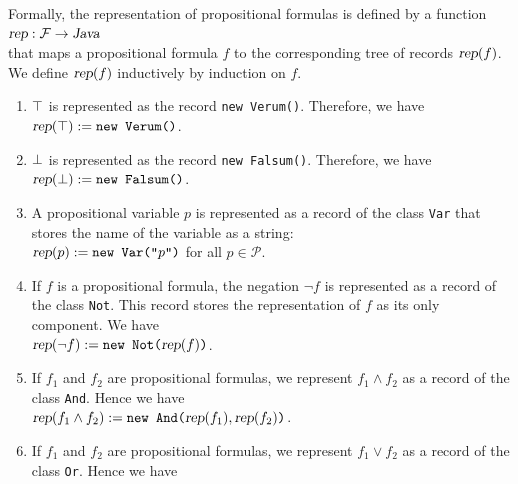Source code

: Formally, the representation of propositional formulas is defined by a function 
\\[0.2cm]
\hspace*{1.3cm}
$\textsl{rep}: \mathcal{F} \rightarrow \textsl{Java}$
\\[0.2cm]
that maps a propositional formula $f$ to the corresponding tree of records 
$\textsl{rep}(f)$.  We define $\textsl{rep}(f)$ inductively by induction on $f$.
\begin{enumerate}
\item $\verum$ is represented as the record \texttt{new Verum()}.  Therefore, we have  
      \\[0.2cm]
      \hspace*{1.3cm}
      $\textsl{rep}(\verum) := \texttt{new Verum()}$.
\item $\falsum$ is represented as the record \texttt{new Falsum()}.      
      Therefore, we have
      \\[0.2cm]
      \hspace*{1.3cm}
      $\textsl{rep}(\falsum) := \texttt{new Falsum()}$.
\item A propositional variable $p$ is represented as a record of the class \texttt{Var} that stores the name of
      the variable as a string:
      \\[0.2cm]
      \hspace*{1.3cm}
      $\textsl{rep}(p) := \texttt{new Var(\symbol{34}$p$\symbol{34})}$ \quad for all $p \in \mathcal{P}$.
\item If $f$ is a propositional formula, the  negation $\neg f$ is represented as a record of the class
      \texttt{Not}.  This record stores the representation of $f$ as its only component.  We have
      \\[0.2cm]
      \hspace*{1.3cm} 
      $\textsl{rep}(\neg f) := \texttt{new Not(}\textsl{rep}(f)\texttt{)}$.
\item If $f_1$ and $f_2$ are propositional formulas, we represent $f_1 \wedge f_2$ as a record of the class
      \texttt{And}.  Hence we have
      \\[0.2cm]
      \hspace*{1.3cm} 
      $\textsl{rep}(f_1 \wedge f_2) := \texttt{new And(}\textsl{rep}(f_1), \textsl{rep}(f_2)\texttt{)}$.
\item If $f_1$ and $f_2$ are propositional formulas, we represent $f_1 \vee f_2$ as a record of the class
      \texttt{Or}. Hence we have
      \\[0.2cm]

\end{enumerate}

◇ ◇ ◇ ◇

Activity: Your task is to show every line of the listing above containing "wedge".

Response to this task:
\item If $f_1$ and $f_2$ are propositional formulas, we represent $f_1 \wedge f_2$ as a record of the class
      $\textsl{rep}(f_1 \wedge f_2) := \texttt{new And(}\textsl{rep}(f_1), \textsl{rep}(f_2)\texttt{)}$.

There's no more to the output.